The hypothesis simply tests the ability to target in-depth audits more effectively (compared to the current strategy) by prioritizing based on predicted probability of non-compliance by the model. To account for the fact that in the absence of full-scope audits, the claims would undergo limited-scope audits, we first state following two hypothesis:
H2: Having low-risk claims, originally selected for full-scope audit, undergo a limited-scope audit (i.e. down-prioritizing) leads to a decrease in the detection of non-compliance and the average audit adjustment.
We test this by comparing the fraction of claims where non-compliance is detected and the average audit adjustment measured in DKK between the claims that undergo full-scope vs. limited-scope audits in 'Arm 2'.
H3: Having high-risk claims, originally selected for limited-scope audit, undergo a full-scope audit (i.e. up-prioritizing) leads to an increase in the detection of non-compliance and the average audit adjustment.
We test this by comparing the fraction of claims where non-compliance is detected and the average audit adjustment measured in DKK between the claims that undergo full-scope vs. limited-scope audits in 'Arm 1'
We can then state the hypothesis that targeting/prioritizing audits based on predicted risk of non-compliance lead to higher detected non-compliance and average adjustment compared to the current strategy:
H4: The overall fraction of non-compliance detected, as well as the overall average audit adjustment, increases when the model is used to up-prioritize high-risk claims from limited-scope audits to full-scope audits, and down-prioritize low-risk claims from full-scope audits to limited-scope audits.

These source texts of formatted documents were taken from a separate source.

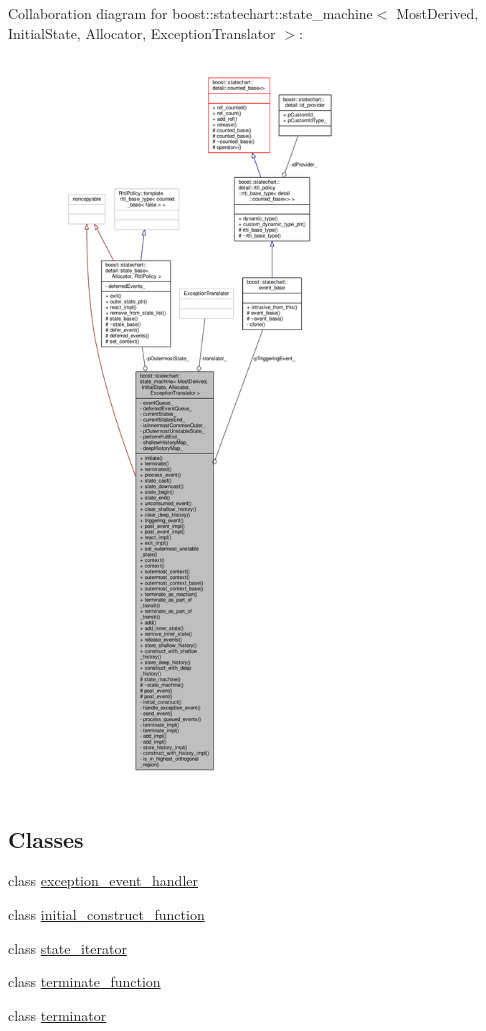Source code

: Collaboration diagram for boost\+:\+:statechart\+:\+:state\+\_\+machine$<$ Most\+Derived, Initial\+State, Allocator, Exception\+Translator $>$\+:
\nopagebreak
\begin{figure}[H]
\begin{center}
\leavevmode
\includegraphics[height=550pt]{classboost_1_1statechart_1_1state__machine__coll__graph}
\end{center}
\end{figure}
\subsection*{Classes}
\begin{DoxyCompactItemize}
\item 
class \mbox{\hyperlink{classboost_1_1statechart_1_1state__machine_1_1exception__event__handler}{exception\+\_\+event\+\_\+handler}}
\item 
class \mbox{\hyperlink{classboost_1_1statechart_1_1state__machine_1_1initial__construct__function}{initial\+\_\+construct\+\_\+function}}
\item 
class \mbox{\hyperlink{classboost_1_1statechart_1_1state__machine_1_1state__iterator}{state\+\_\+iterator}}
\item 
class \mbox{\hyperlink{classboost_1_1statechart_1_1state__machine_1_1terminate__function}{terminate\+\_\+function}}
\item 
class \mbox{\hyperlink{classboost_1_1statechart_1_1state__machine_1_1terminator}{terminator}}
\end{DoxyCompactItemize}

We test this by comparing the (expected) decrease in the fraction of claims where non-compliance is detected and the average audit adjustment measured in DKK in H2, with the (expected) increase in the fraction of claims where non-compliance is detected and the average audit adjustment measured in DKK in H3. We expect the net-effect to be positive.
Finally, we test the model's ability to effectively identify non-compliant claims:
H5: The fraction of claims where non-compliance is detected, as well as the average audit adjustment, is larger among the claims that undergo full-scope audits in 'Arm 3' (i.e. top 80%) than the claims in 'Arm 2' that undergo full-scope audits (i.e. bottom 20%).
Hypotheses H1-H5 are implemented using both i) the gross audit adjustment, and ii) the net adjustment (i.e. where we account for audit costs).
*** Robustness ***
1. As the sample is relatively small and the distribution of audit adjustments are likely to be skewed, we will consider trimming the audit adjustment measured in DKK at the e.g. 99-percentile.
2. In relation to H5, and as a means of further exploration, we will test whether there is a monotone relation between the predicted risk of non-compliance and actual non-compliance. We will measure actual non-compliance using a binary variable that indicates whether a claim is non-compliant, as well as the audit adjustment measured in DKK. We do so both by plotting the relation, but we also test for it formally by splitting the 625 claims into five quintiles and make pair-wise comparisons.
*** Additional ***
1. We will evaluate how well the model performs on the intervention data by comparing it to its performance on the test set, which is based on past audits used during the development and evaluation of the model. This comparison will help us determine if there has been any change or "drift" in the model's performance.
2. We will use information about the number of claims in the population to estimate the impact on revenues if we were to scale the audit strategy proposed by our intervention to the entire population of dividend tax withholding refund claims.